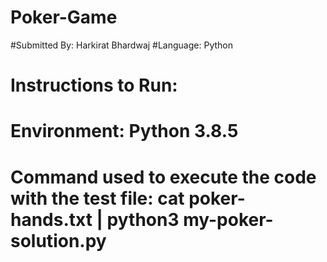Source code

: # Poker-Game

#Submitted By: Harkirat Bhardwaj
#Language: Python
   
# Instructions to Run:
# Environment: Python 3.8.5
# Command used to execute the code with the test file: cat poker-hands.txt | python3 my-poker-solution.py

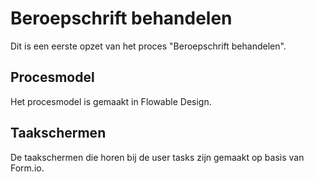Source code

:# Beroepschrift behandelen
Dit is een eerste opzet van het proces "Beroepschrift behandelen".

## Procesmodel
Het procesmodel is gemaakt in Flowable Design.

## Taakschermen
De taakschermen die horen bij de user tasks zijn gemaakt op basis van Form.io.
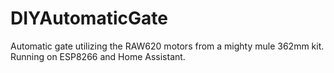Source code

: # DIYAutomaticGate
Automatic gate utilizing the RAW620 motors from a mighty mule 362mm kit. Running on ESP8266 and Home Assistant. 
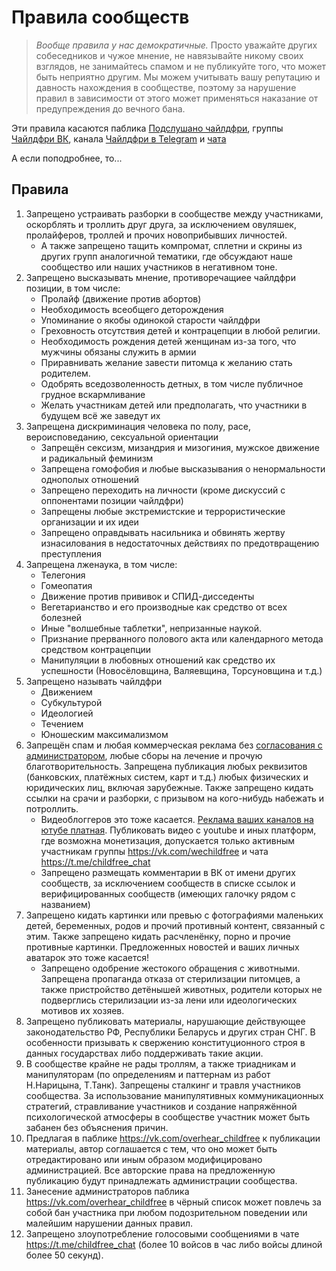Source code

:# Правила сообществ

> *Вообще правила у нас демократичные.* 
> Просто уважайте других собеседников и чужое мнение, не навязывайте никому своих взглядов, не занимайтесь спамом и не публикуйте того, что может быть неприятно другим. 
> Мы можем учитывать вашу репутацию и давность нахождения в сообществе, поэтому за нарушение правил в зависимости от этого может применяться наказание от предупреждения до вечного бана. 

Эти правила касаются паблика [Подслушано чайлдфри](https://vk.com/overhear_childfree), группы [Чайлдфри ВК](https://vk.com/wechildfree), канала [Чайлдфри в Telegram](https://t.me/wechildfree) и [чата](https://t.me/childfree_chat)

А если поподробнее, то... 

## Правила
1. Запрещено устраивать разборки в сообществе между участниками, оскорблять и троллить друг друга, за исключением овуляшек, пролайферов, троллей и прочих новоприбывших личностей.
    * А также запрещено тащить компромат, сплетни и скрины из других групп аналогичной тематики, где обсуждают наше сообщество или наших участников в негативном тоне. 
2. Запрещено высказывать мнение, противоречащиее чайлдфри позиции, в том числе: 
    * Пролайф (движение против абортов) 
    * Необходимость всеобщего деторождения 
    * Упоминание о якобы одинокой старости чайлдфри 
    * Греховность отсутствия детей и контрацепции в любой религии. 
    * Необходимость рождения детей женщинам из-за того, что мужчины обязаны служить в армии 
    * Приравнивать желание завести питомца к желанию стать родителем. 
    * Одобрять вседозволенность детных, в том числе публичное грудное вскармливание 
    * Желать участникам детей или предполагать, что участники в будущем всё же заведут их
3. Запрещена дискриминация человека по полу, расе, вероисповеданию, сексуальной ориентации 
    * Запрещён сексизм, мизандрия и мизогиния, мужское движение и радикальный феминизм 
    * Запрещена гомофобия и любые высказывания о ненормальности однополых отношений 
    * Запрещено переходить на личности (кроме дискуссий с оппонентами позиции чайлдфри) 
    * Запрещены любые экстремистские и террористические организации и их идеи
    * Запрещено оправдывать насильника и обвинять жертву изнасилования в недостаточных действиях по предотвращению преступления 
4. Запрещена лженаука, в том числе: 
    * Телегония 
    * Гомеопатия 
    * Движение против прививок и СПИД-дисседенты 
    * Вегетарианство и его производные как средство от всех болезней 
    * Иные "волшебные таблетки", непризанные наукой. 
    * Признание прерванного полового акта или календарного метода средством контрацепции 
    * Манипуляции в любовных отношений как средство их успешности (Новосёловщина, Валяевщина, Торсуновщина и т.д.)
5. Запрещено называть чайлдфри 
    * Движением 
    * Субкультурой 
    * Идеологией 
    * Течением 
    * Юношеским максимализмом
6. Запрещён спам и любая коммерческая реклама без [согласования с администратором](https://vk.com/page-69265846_52295204), любые сборы на лечение и прочую благотворительность. Запрещена публикация любых реквизитов (банковских, платёжных систем, карт и т.д.) любых физических и юридических лиц, включая зарубежные. Также запрещено кидать ссылки на срачи и разборки, с призывом на кого-нибудь набежать и потроллить.
    * Видеоблоггеров это тоже касается. [Реклама ваших каналов на ютубе платная](https://vk.com/page-69265846_52295204). Публиковать видео с youtube и иных платформ, где возможна монетизация, допускается только активным участникам группы https://vk.com/wechildfree и чата https://t.me/childfree_chat
    * Запрещено размещать комментарии в ВК от имени других сообществ, за исключением сообществ в списке ссылок и верифицированных сообществ (имеющих галочку рядом с названием)
7. Запрещено кидать картинки или превью с фотографиями маленьких детей, беременных, родов и прочий противный контент, связанный с этим. Также запрещено кидать расчленёнку, порно и прочие противные картинки. Предложенных новостей и ваших личных аватарок это тоже касается! 
    * Запрещено одобрение жестокого обращения с животными. Запрещена пропаганда отказа от стерилизации питомцев, а также пристройство детёнышей животных, родители которых не подверглись стерилизации из-за лени или идеологических мотивов их хозяев. 
8. Запрещено публиковать материалы, нарушающие действующее законодательство РФ, Республики Беларусь и других стран СНГ. В особенности призывать к свержению конституционного строя в данных государствах либо поддерживать такие акции. 
9. В сообществе крайне не рады троллям, а также триадникам и манипуляторам (по определениям и паттернам из работ Н.Нарицына, Т.Танк). Запрещены сталкинг и травля участников сообщества. За использование манипулятивных коммуникационных стратегий, стравливание участников и создание напряжённой психологической атмосферы в сообществе участник может быть забанен без объяснения причин.
10. Предлагая в паблике https://vk.com/overhear_childfree к публикации материалы, автор соглашается с тем, что оно может быть отредактировано или иным образом модифицировано администрацией. Все авторские права на предложенную публикацию будут принадлежать администрации сообщества.
11. Занесение администраторов паблика https://vk.com/overhear_childfree в чёрный список может повлечь за собой бан участника при любом подозрительном поведении или малейшим нарушении данных правил.
12. Запрещено злоупотребление голосовыми сообщениями в чате https://t.me/childfree_chat (более 10 войсов в час либо войсы длиной более 50 секунд).
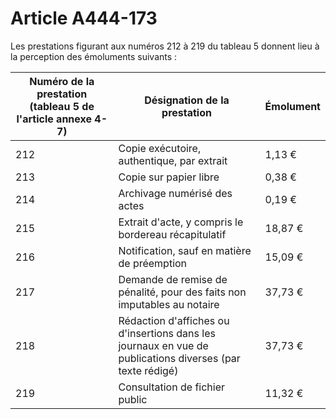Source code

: # Article A444-173

Les prestations figurant aux numéros 212 à 219 du tableau 5 donnent lieu à la perception des émoluments suivants :

| Numéro de la prestation (tableau 5 de l'article annexe 4-7) | Désignation de la prestation | Émolument |
| --- | --- | --- |
| 212 | Copie exécutoire, authentique, par extrait | 1,13 € |
| 213 | Copie sur papier libre | 0,38 € |
| 214 | Archivage numérisé des actes | 0,19 € |
| 215 | Extrait d'acte, y compris le bordereau récapitulatif | 18,87 € |
| 216 | Notification, sauf en matière de préemption | 15,09 € |
| 217 | Demande de remise de pénalité, pour des faits non imputables au notaire | 37,73 € |
| 218 | Rédaction d'affiches ou d'insertions dans les journaux en vue de publications diverses (par texte rédigé) | 37,73 € |
| 219 | Consultation de fichier public | 11,32 € |

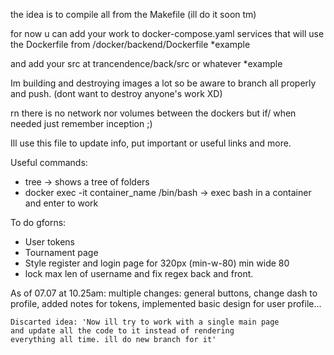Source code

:the idea is to compile all from the Makefile (ill do it soon tm)

for now u can add your work to docker-compose.yaml services that will use the Dockerfile from /docker/backend/Dockerfile *example

and add your src at trancendence/back/src or whatever *example

Im building and destroying images a lot so be aware to branch all properly and push. (dont want to destroy anyone's work XD)

rn there is no network nor volumes between the dockers but if/ when needed just remember inception ;)

Ill use this file to update info, put important or useful links and more.

Useful commands:
- tree -> shows a tree of folders
- docker exec -it container_name /bin/bash -> exec bash in a container and enter to work


To do gforns:
- User tokens
- Tournament page
- Style register and login page for 320px (min-w-80) min wide 80
- lock max len of username and fix regex back and front.


As of 07.07 at 10.25am:
	multiple changes: general buttons, change dash to profile,
	added notes for tokens, implemented basic design for user
	profile...
	
	Discarted idea: 'Now ill try to work with a single main page
	and update all the code to it instead of rendering 
	everything all time. ill do new branch for it'



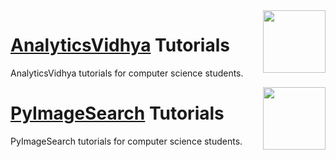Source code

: <img align="right" width="100" height="100" src="https://github.com/cs-MohamedAyman/AnalyticsVidhya-Tutorials/blob/main/organizations-logos/analyticsvidhya.jpg">

# [AnalyticsVidhya](https://www.analyticsvidhya.com/) Tutorials
AnalyticsVidhya tutorials for computer science students.

<img align="right" width="100" height="100" src="https://github.com/cs-MohamedAyman/PyImageSearch-Tutorials/blob/main/organizations-logos/pyimagesearch.jpg">

# [PyImageSearch](https://www.pyimagesearch.com/) Tutorials
PyImageSearch tutorials for computer science students.
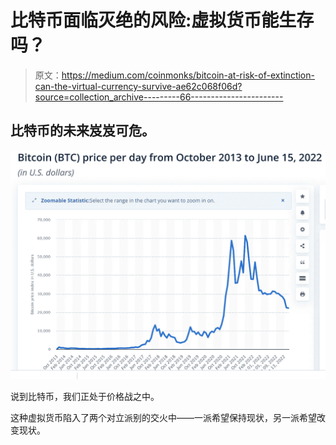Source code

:# 比特币面临灭绝的风险:虚拟货币能生存吗？

> 原文：<https://medium.com/coinmonks/bitcoin-at-risk-of-extinction-can-the-virtual-currency-survive-ae62c068f06d?source=collection_archive---------66----------------------->

## 比特币的未来岌岌可危。

![](img/f133a684917a3a1b4f3ee2d6228bfdd3.png)

说到比特币，我们正处于价格战之中。

这种虚拟货币陷入了两个对立派别的交火中——一派希望保持现状，另一派希望改变现状。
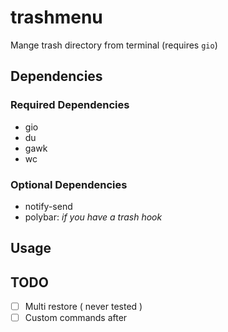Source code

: # trashmenu

Mange trash directory from terminal (requires `gio`)

## Dependencies

### Required Dependencies

- gio
- du
- gawk
- wc

### Optional Dependencies

- notify-send
- polybar: _if you have a trash hook_

## Usage


## TODO
- [ ] Multi restore ( never tested )
- [ ] Custom commands after
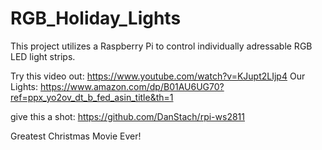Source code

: # RGB_Holiday_Lights

This project utilizes a Raspberry Pi to control individually adressable RGB LED light strips.

Try this video out: https://www.youtube.com/watch?v=KJupt2LIjp4
Our Lights: https://www.amazon.com/dp/B01AU6UG70?ref=ppx_yo2ov_dt_b_fed_asin_title&th=1

give this a shot: 
https://github.com/DanStach/rpi-ws2811

Greatest Christmas Movie Ever!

Task statement
Once you have located every line with the word "science" in the material above, list those lines.

Answer space
AnalyticsVidhya tutorials for computer science students.
PyImageSearch tutorials for computer science students.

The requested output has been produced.